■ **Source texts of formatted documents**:
↓

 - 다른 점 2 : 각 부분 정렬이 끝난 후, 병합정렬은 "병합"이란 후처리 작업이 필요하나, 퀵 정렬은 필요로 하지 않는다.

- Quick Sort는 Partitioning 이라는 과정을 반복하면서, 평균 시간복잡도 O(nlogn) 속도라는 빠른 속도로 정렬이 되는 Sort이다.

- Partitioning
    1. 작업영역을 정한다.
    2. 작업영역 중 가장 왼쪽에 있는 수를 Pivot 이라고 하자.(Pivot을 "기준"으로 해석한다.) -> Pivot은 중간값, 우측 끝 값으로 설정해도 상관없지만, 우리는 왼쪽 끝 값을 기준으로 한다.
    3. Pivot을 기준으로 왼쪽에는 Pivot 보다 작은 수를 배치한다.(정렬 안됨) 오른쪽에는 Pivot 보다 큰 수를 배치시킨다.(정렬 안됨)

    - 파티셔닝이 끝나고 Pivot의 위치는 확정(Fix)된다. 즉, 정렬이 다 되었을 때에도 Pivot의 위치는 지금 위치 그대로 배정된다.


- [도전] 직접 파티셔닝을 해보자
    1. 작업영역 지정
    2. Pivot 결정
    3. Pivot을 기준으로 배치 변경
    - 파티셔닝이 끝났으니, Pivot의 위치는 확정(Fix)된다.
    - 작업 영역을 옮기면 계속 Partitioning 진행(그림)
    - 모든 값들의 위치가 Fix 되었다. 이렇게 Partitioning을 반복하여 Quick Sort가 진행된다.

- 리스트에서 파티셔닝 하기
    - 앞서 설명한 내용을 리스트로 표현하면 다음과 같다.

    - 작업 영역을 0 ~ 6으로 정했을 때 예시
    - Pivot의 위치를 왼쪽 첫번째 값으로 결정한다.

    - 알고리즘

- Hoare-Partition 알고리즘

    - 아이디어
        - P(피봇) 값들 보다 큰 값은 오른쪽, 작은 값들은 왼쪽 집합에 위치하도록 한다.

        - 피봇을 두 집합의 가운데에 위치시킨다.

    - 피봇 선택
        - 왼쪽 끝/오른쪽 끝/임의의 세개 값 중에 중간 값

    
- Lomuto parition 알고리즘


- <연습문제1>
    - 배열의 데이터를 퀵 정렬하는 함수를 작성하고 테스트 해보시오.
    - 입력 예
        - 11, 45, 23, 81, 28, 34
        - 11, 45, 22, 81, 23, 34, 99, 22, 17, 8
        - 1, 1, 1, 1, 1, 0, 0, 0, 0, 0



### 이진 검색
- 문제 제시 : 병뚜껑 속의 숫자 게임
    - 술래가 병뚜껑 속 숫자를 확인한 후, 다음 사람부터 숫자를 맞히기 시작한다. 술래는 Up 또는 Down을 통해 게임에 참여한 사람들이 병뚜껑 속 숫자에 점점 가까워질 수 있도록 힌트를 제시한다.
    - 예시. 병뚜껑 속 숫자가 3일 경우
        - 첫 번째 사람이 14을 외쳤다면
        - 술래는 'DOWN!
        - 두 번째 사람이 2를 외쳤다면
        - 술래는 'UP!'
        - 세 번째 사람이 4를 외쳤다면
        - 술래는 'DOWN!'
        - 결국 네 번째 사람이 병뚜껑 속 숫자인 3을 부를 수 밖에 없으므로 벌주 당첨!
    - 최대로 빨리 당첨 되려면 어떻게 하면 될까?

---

↑
↓

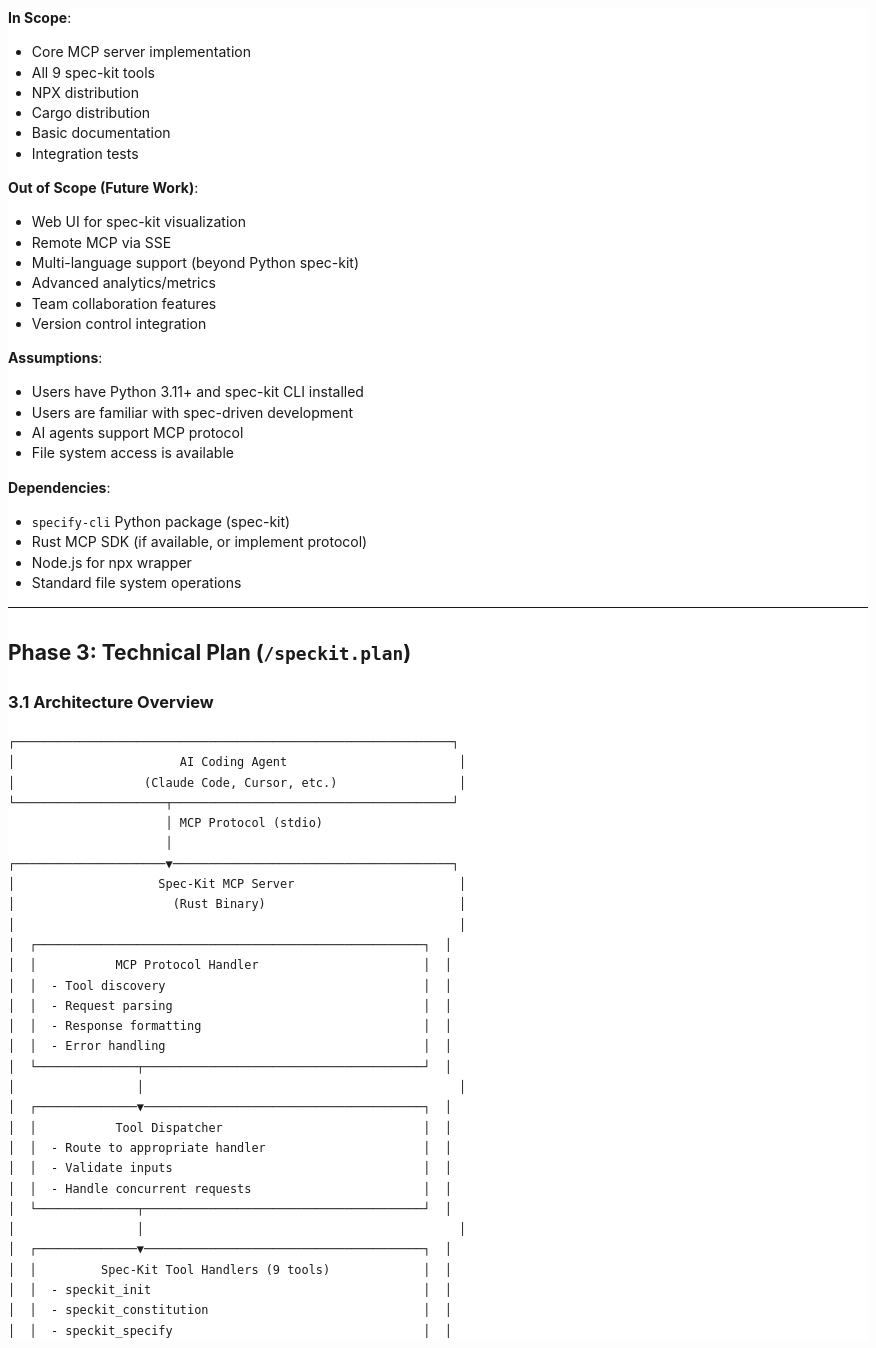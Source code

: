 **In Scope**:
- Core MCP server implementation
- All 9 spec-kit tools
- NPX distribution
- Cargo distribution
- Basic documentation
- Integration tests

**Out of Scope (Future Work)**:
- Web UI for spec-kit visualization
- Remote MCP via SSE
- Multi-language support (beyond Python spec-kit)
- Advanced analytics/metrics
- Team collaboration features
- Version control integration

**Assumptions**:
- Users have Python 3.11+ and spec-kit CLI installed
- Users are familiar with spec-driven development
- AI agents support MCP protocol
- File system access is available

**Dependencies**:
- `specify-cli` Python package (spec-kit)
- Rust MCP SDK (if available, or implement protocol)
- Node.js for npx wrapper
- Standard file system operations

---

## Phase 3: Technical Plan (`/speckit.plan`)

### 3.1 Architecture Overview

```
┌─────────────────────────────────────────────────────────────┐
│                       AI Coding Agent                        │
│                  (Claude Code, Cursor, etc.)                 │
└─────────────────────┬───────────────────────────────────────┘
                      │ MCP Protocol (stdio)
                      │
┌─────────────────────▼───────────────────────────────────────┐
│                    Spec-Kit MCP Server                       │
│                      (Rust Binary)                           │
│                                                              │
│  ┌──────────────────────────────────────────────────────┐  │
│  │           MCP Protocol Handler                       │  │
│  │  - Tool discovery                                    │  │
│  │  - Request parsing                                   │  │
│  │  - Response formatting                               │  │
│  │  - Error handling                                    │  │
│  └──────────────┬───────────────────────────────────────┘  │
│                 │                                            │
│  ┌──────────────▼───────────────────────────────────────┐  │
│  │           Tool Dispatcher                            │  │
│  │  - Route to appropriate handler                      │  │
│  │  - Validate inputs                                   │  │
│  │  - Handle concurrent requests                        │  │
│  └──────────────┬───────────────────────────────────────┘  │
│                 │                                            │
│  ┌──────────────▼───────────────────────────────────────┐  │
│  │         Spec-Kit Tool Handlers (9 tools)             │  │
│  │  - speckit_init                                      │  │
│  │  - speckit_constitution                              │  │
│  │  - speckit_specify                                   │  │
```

↑

■ **Exercise instructions**: Could you return the lines in the entries above that contain "파티셔닝이"?

■ **Task output**:
    - 파티셔닝이 끝나고 Pivot의 위치는 확정(Fix)된다. 즉, 정렬이 다 되었을 때에도 Pivot의 위치는 지금 위치 그대로 배정된다.
    - 파티셔닝이 끝났으니, Pivot의 위치는 확정(Fix)된다.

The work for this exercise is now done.